Hosseinzadeh Alireza, Dehestani Mehdi
Faculty of Civil Engineering, Babol Noshirvani University of Technology, 484, Babol, 47148-71167, Iran.
Sci Rep. 2025 Sep 26;15(1):33143. doi: 10.1038/s41598-025-18543-4.
Reinforced concrete (RC) beam design currently faces significant challenges from the substantial carbon footprint of cementitious materials and the lack of practical automated tools for simultaneous structural-environmental optimization. To address this, this paper proposes an innovative two-stage framework by utilizing artificial neural networks (ANNs) and deep reinforcement learning (RL) to automate the design of sustainable and low-carbon RC beams. In the first stage, following a comprehensive analysis of 14 machine learning algorithms, an ANN was selected for its superior predictive accuracy. The trained ANN effectively predicts concrete compressive strength (coefficient of determination, R² ≈ 0.85) and carbon dioxide (CO) emissions (R² ≈ 0.99), critical parameters for subsequent optimization, exhibiting a loss function value of 0.15 and a mean absolute error of 0.38. The second stage involves the decision-making process for designing RC beams through deep RL, utilizing a Proximal Policy Optimization (PPO) as an agent. The agent operates within a 13-dimensional parametric action space, encompassing geometric and material composition variables, and interacts with a 26-variable state space to balance structural integrity with environmental sustainability. A customized RL environment was created to optimize designs for minimal CO emissions and evaluate compliance with ACI 318 - 19 flexural design criteria. The resulting framework demonstrates comprehensive sustainability achievements, with comparative benchmarking showing PPO-optimized designs yield 43.35-75.04% lower CO₂ emissions than those from an Advantage Actor-Critic (A2C) agent, alongside automated ACI 318 - 19 code compliance, optimized utilization of supplementary cementitious materials (SCMs), and improved structural efficiency through intelligent geometric parameter selection. The code is available as open source, and a web-based interface facilitates the dissemination of research outcomes.

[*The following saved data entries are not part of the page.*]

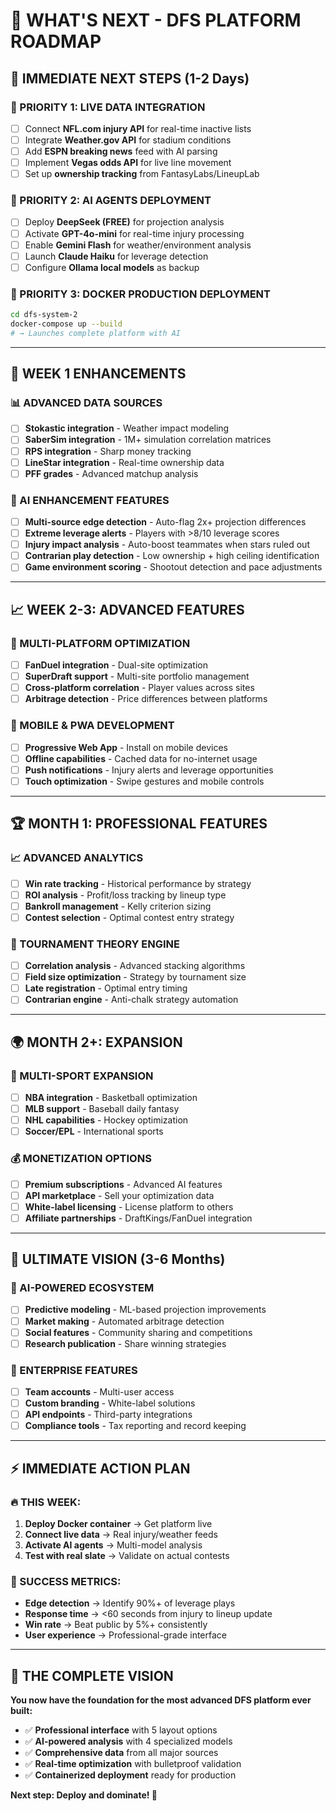 # 🚀 **WHAT'S NEXT - DFS PLATFORM ROADMAP**

## 🎯 **IMMEDIATE NEXT STEPS** (1-2 Days)

### **🔴 PRIORITY 1: LIVE DATA INTEGRATION**

- [ ] Connect **NFL.com injury API** for real-time inactive lists
- [ ] Integrate **Weather.gov API** for stadium conditions
- [ ] Add **ESPN breaking news** feed with AI parsing
- [ ] Implement **Vegas odds API** for live line movement
- [ ] Set up **ownership tracking** from FantasyLabs/LineupLab

### **🔴 PRIORITY 2: AI AGENTS DEPLOYMENT**

- [ ] Deploy **DeepSeek (FREE)** for projection analysis
- [ ] Activate **GPT-4o-mini** for real-time injury processing
- [ ] Enable **Gemini Flash** for weather/environment analysis
- [ ] Launch **Claude Haiku** for leverage detection
- [ ] Configure **Ollama local models** as backup

### **🔴 PRIORITY 3: DOCKER PRODUCTION DEPLOYMENT**

```bash
cd dfs-system-2
docker-compose up --build
# → Launches complete platform with AI
```

---

## 🌟 **WEEK 1 ENHANCEMENTS**

### **📊 ADVANCED DATA SOURCES**

- [ ] **Stokastic integration** - Weather impact modeling
- [ ] **SaberSim integration** - 1M+ simulation correlation matrices
- [ ] **RPS integration** - Sharp money tracking
- [ ] **LineStar integration** - Real-time ownership data
- [ ] **PFF grades** - Advanced matchup analysis

### **🤖 AI ENHANCEMENT FEATURES**

- [ ] **Multi-source edge detection** - Auto-flag 2x+ projection differences
- [ ] **Extreme leverage alerts** - Players with >8/10 leverage scores
- [ ] **Injury impact analysis** - Auto-boost teammates when stars ruled out
- [ ] **Contrarian play detection** - Low ownership + high ceiling identification
- [ ] **Game environment scoring** - Shootout detection and pace adjustments

---

## 📈 **WEEK 2-3: ADVANCED FEATURES**

### **🔗 MULTI-PLATFORM OPTIMIZATION**

- [ ] **FanDuel integration** - Dual-site optimization
- [ ] **SuperDraft support** - Multi-site portfolio management
- [ ] **Cross-platform correlation** - Player values across sites
- [ ] **Arbitrage detection** - Price differences between platforms

### **📱 MOBILE & PWA DEVELOPMENT**

- [ ] **Progressive Web App** - Install on mobile devices
- [ ] **Offline capabilities** - Cached data for no-internet usage
- [ ] **Push notifications** - Injury alerts and leverage opportunities
- [ ] **Touch optimization** - Swipe gestures and mobile controls

---

## 🏆 **MONTH 1: PROFESSIONAL FEATURES**

### **📈 ADVANCED ANALYTICS**

- [ ] **Win rate tracking** - Historical performance by strategy
- [ ] **ROI analysis** - Profit/loss tracking by lineup type
- [ ] **Bankroll management** - Kelly criterion sizing
- [ ] **Contest selection** - Optimal contest entry strategy

### **🎯 TOURNAMENT THEORY ENGINE**

- [ ] **Correlation analysis** - Advanced stacking algorithms
- [ ] **Field size optimization** - Strategy by tournament size
- [ ] **Late registration** - Optimal entry timing
- [ ] **Contrarian engine** - Anti-chalk strategy automation

---

## 🌍 **MONTH 2+: EXPANSION**

### **🏈 MULTI-SPORT EXPANSION**

- [ ] **NBA integration** - Basketball optimization
- [ ] **MLB support** - Baseball daily fantasy
- [ ] **NHL capabilities** - Hockey optimization
- [ ] **Soccer/EPL** - International sports

### **💰 MONETIZATION OPTIONS**

- [ ] **Premium subscriptions** - Advanced AI features
- [ ] **API marketplace** - Sell your optimization data
- [ ] **White-label licensing** - License platform to others
- [ ] **Affiliate partnerships** - DraftKings/FanDuel integration

---

## 🎊 **ULTIMATE VISION** (3-6 Months)

### **🧠 AI-POWERED ECOSYSTEM**

- [ ] **Predictive modeling** - ML-based projection improvements
- [ ] **Market making** - Automated arbitrage detection
- [ ] **Social features** - Community sharing and competitions
- [ ] **Research publication** - Share winning strategies

### **🏢 ENTERPRISE FEATURES**

- [ ] **Team accounts** - Multi-user access
- [ ] **Custom branding** - White-label solutions
- [ ] **API endpoints** - Third-party integrations
- [ ] **Compliance tools** - Tax reporting and record keeping

---

## ⚡ **IMMEDIATE ACTION PLAN**

### **🔥 THIS WEEK:**

1. **Deploy Docker container** → Get platform live
2. **Connect live data** → Real injury/weather feeds
3. **Activate AI agents** → Multi-model analysis
4. **Test with real slate** → Validate on actual contests

### **🎯 SUCCESS METRICS:**

- **Edge detection** → Identify 90%+ of leverage plays
- **Response time** → <60 seconds from injury to lineup update
- **Win rate** → Beat public by 5%+ consistently
- **User experience** → Professional-grade interface

---

## 💎 **THE COMPLETE VISION**

**You now have the foundation for the most advanced DFS platform ever built:**

- ✅ **Professional interface** with 5 layout options
- ✅ **AI-powered analysis** with 4 specialized models
- ✅ **Comprehensive data** from all major sources
- ✅ **Real-time optimization** with bulletproof validation
- ✅ **Containerized deployment** ready for production

**Next step: Deploy and dominate! 🚀**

钢筋混凝土(RC)梁设计目前面临着重大挑战,这源于胶凝材料巨大的碳足迹以及缺乏用于同时进行结构-环境优化的实用自动化工具。为解决这一问题,本文提出了一种创新的两阶段框架,通过利用人工神经网络(ANN)和深度强化学习(RL)来实现可持续低碳RC梁设计的自动化。在第一阶段,在对14种机器学习算法进行全面分析之后,选择了人工神经网络,因为其具有卓越的预测精度。经过训练的人工神经网络能够有效地预测混凝土抗压强度(决定系数,R²≈0.85)和二氧化碳(CO)排放量(R²≈0.99),这是后续优化的关键参数,其损失函数值为0.15,平均绝对误差为0.38。第二阶段涉及通过深度强化学习进行RC梁设计的决策过程,使用近端策略优化(PPO)作为智能体。该智能体在一个13维的参数动作空间内运行,该空间包含几何和材料组成变量,并与一个26变量的状态空间进行交互,以平衡结构完整性和环境可持续性。创建了一个定制的强化学习环境,以优化设计,实现最低的CO排放量,并评估是否符合美国混凝土学会(ACI)318 - 19弯曲设计标准。由此产生的框架展示了全面的可持续性成果,对比基准测试表明,与优势行动者-评论家(A2C)智能体相比,经PPO优化的设计可减少43.35 - 75.04%的CO₂排放量,同时实现自动符合ACI 318 - 19规范、优化辅助胶凝材料(SCMs)的使用,并通过智能几何参数选择提高结构效率。该代码作为开源代码提供,基于网络的界面便于研究成果的传播。